▶ [GOAL OF THE EXERCISE]:
Using the data below, work out how many lines contain the word "finite", then state that number without comment.

▶ [Saved entries]:
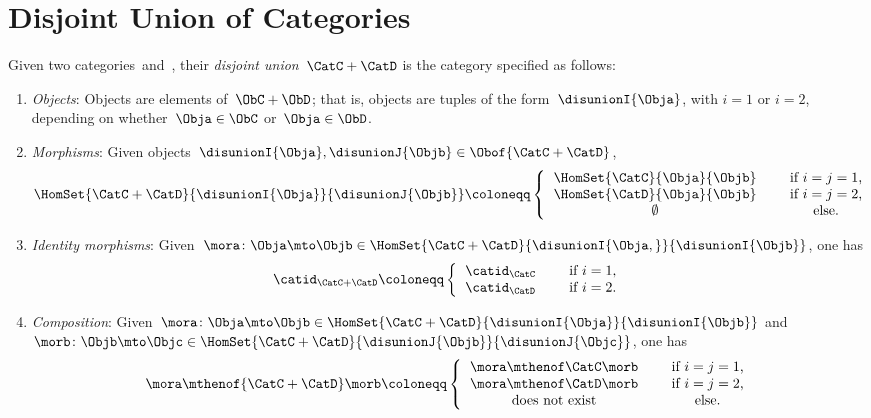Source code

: 
\section{Disjoint Union of Categories}

\begin{ctdefinition}
	\label{def:disjoint-union-category}
	Given two categories~\CatC and~\CatD, their \emph{disjoint union}~$\CatC + \CatD$ is the category specified as follows:
	\begin{enumerate}
		\item \emph{Objects}: Objects are elements of~$\ObC + \ObD$; that is, objects are tuples of the form~$\disunionI{\Obja}$, with $i=1$ or $i=2$, depending on whether~$\Obja \in \ObC$ or~$\Obja \in \ObD$.
		\item \emph{Morphisms}: Given objects~$\disunionI{\Obja}, \disunionJ{\Objb} \in \Obof{\CatC + \CatD}$,
		      \begin{equation}
			      \HomSet{\CatC + \CatD}{\disunionI{\Obja}}{\disunionJ{\Objb}} \coloneqq
			      \left\{
			      \begin{tabular}{ccc}
				      $\HomSet{\CatC}{\Obja}{\Objb}$ &  & if $i=j = 1$,  \\
				      $\HomSet{\CatD}{\Obja}{\Objb}$ &  & if $i = j =2$, \\
				      $\emptyset$                    &  & else.
			      \end{tabular}
			      \right.
		      \end{equation}
		\item \emph{Identity morphisms}: Given~$\mora\colon \Obja \mto \Objb\in \HomSet{\CatC + \CatD}{\disunionI{\Obja, }}{\disunionI{\Objb}}$, one has
		      \begin{equation}
			      \catid_{\CatC+\CatD} \coloneqq
			      \left\{
			      \begin{tabular}{ccc}
				      $\catid_\CatC$ &  & if $i=1$, \\
				      $\catid_\CatD$ &  & if $i=2$.
			      \end{tabular}
			      \right.
		      \end{equation}
		\item \emph{Composition}: Given~$\mora\colon \Obja \mto \Objb\in \HomSet{\CatC + \CatD}{\disunionI{\Obja}}{\disunionI{\Objb}}$ and~$\morb\colon \Objb\mto \Objc\in \HomSet{\CatC + \CatD}{\disunionJ{\Objb}}{\disunionJ{\Objc}}$, one has
		      \begin{equation}
			      \mora \mthenof{\CatC+\CatD} \morb \coloneqq
			      \left\{
			      \begin{tabular}{ccc}
				      $\mora\mthenof\CatC \morb$  &  & if $i=j = 1$,  \\
				      $\mora \mthenof\CatD \morb$ &  & if $i = j =2$, \\
				      does not exist              &  & else.
			      \end{tabular}
			      \right.
		      \end{equation}
	\end{enumerate}
\end{ctdefinition}

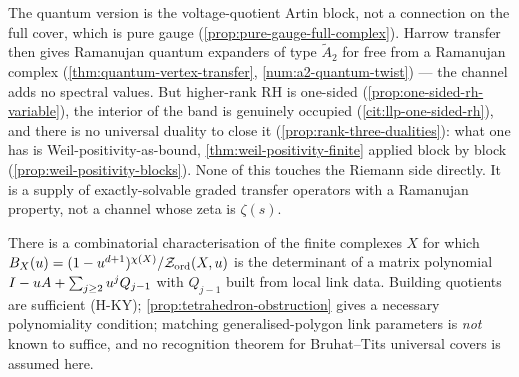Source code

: The quantum version is the voltage-quotient Artin block, not a connection on the
full cover, which is pure gauge (\cref{prop:pure-gauge-full-complex}). Harrow
transfer then gives Ramanujan quantum expanders of type $\tilde A_2$ for free
from a Ramanujan complex (\cref{thm:quantum-vertex-transfer},
\cref{num:a2-quantum-twist}) --- the channel adds no spectral values. But
higher-rank RH is one-sided (\cref{prop:one-sided-rh-variable}), the interior of
the band is genuinely occupied (\cref{cit:llp-one-sided-rh}), and there is no
universal duality to close it (\cref{prop:rank-three-dualities}): what one has is
Weil-positivity-as-bound, \cref{thm:weil-positivity-finite} applied block by
block (\cref{prop:weil-positivity-blocks}). None of this touches the Riemann
side directly. It is a supply of exactly-solvable graded transfer operators with
a Ramanujan property, not a channel whose zeta is $\zeta(s)$.

\begin{conjecture}
\label{conj:vertex-collapse-characterisation}
There is a combinatorial characterisation of the finite complexes $X$ for which
$B_X(\uz) = (1-\uz^{d+1})^{\chi(X)}/\gzeta_{\mathrm{ord}}(X,\uz)$ is the
determinant of a matrix polynomial $I-\uz A+\sum_{j\ge2}\uz^jQ_{j-1}$ with
$Q_{j-1}$ built from local link data. Building quotients are sufficient
(H-KY); \cref{prop:tetrahedron-obstruction} gives a necessary polynomiality
condition; matching generalised-polygon link parameters is \emph{not} known to
suffice, and no recognition theorem for Bruhat--Tits universal covers is assumed
here.
\end{conjecture}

▶ [REPLY TO THE EXERCISE]:
2